Jacob’s Roosters

Published by Spitfire Literary Magazine Dec 15, 2018

Steve, our house guest, announced at dinner that he was setting an alarm and would get up in the middle of the night to catch the rooster I thought of as Chanticleer. I armed him with a flashlight, the pole hook we used to prune high branches, and a gunnysack to hold his prize.

It is a desperate man who will ruin a night’s sleep to avoid having his night’s sleep ruined, and I felt guilty. But I hadn’t succeeded, and I fervently wished him well.

In retrospect, I should have built our Jamaican vacation home with the bedrooms in the west wing, farther from the noises of the fishing village, closer to the gentle murmur of the sea. The east wing listened to sounds from the neighbors’ yards.

That suited me. I made a cup of coffee and sat at my writing desk as dawn brightened through the louvered window and the daily villagesong began. The hee-haw of burros was no longer part of the chorus, but there were other voices of domestic normalcy: A neighbor sang hymns in a strong, clear voice as she started a breakfast fire; another scolded a child. A nanny goat’s kid bleated, hopefully from outside the fence that protected our garden. Roosters greeted the morning, mostly at a tolerable distance.

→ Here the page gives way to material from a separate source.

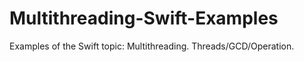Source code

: # Multithreading-Swift-Examples

Examples of the Swift topic: Multithreading. Threads/GCD/Operation.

Paying guests, during the decades when we owned and rented this hideaway, often wanted to sleep late, and were understandably less tolerant. They came to Treasure Beach – a five-mile stretch on the unspoiled South Coast with only a dozen rental places like ours – to get away from the tourist areas and enjoy the charm of a fishing village.

A rooster crowing under a bedroom window took the luster off the charm.

Our neighbor – call him Jacob — raised chickens, buying day-old chicks and feeding them in pens until they were old enough to sell to a small hotel nearby. There was little market among his neighbors; they all had a few hens in their own yards, and a rooster or two to assure a next generation.

A handsome man in his early 40s, Jacob was a hard worker who over the years tried to better his livelihood. One year he bought a just-weaned piglet and raised it to a hog – but sold it at a profit so modest he didn’t try another. Too bad: The hog was quiet. He next tried turkeys, astonishingly fragile creatures that demand painstaking care – and for which there was no reliable market. He gave up turkeys. Just as well: His gobblers at daybreak were as insistent as Gideon’s trumpet.

In this dry, sunny climate none of his livestock ventures stank. His caged and grain-fed chickens weren’t a noise problem, either; they were slaughtered and sold before the cockerels found their voices.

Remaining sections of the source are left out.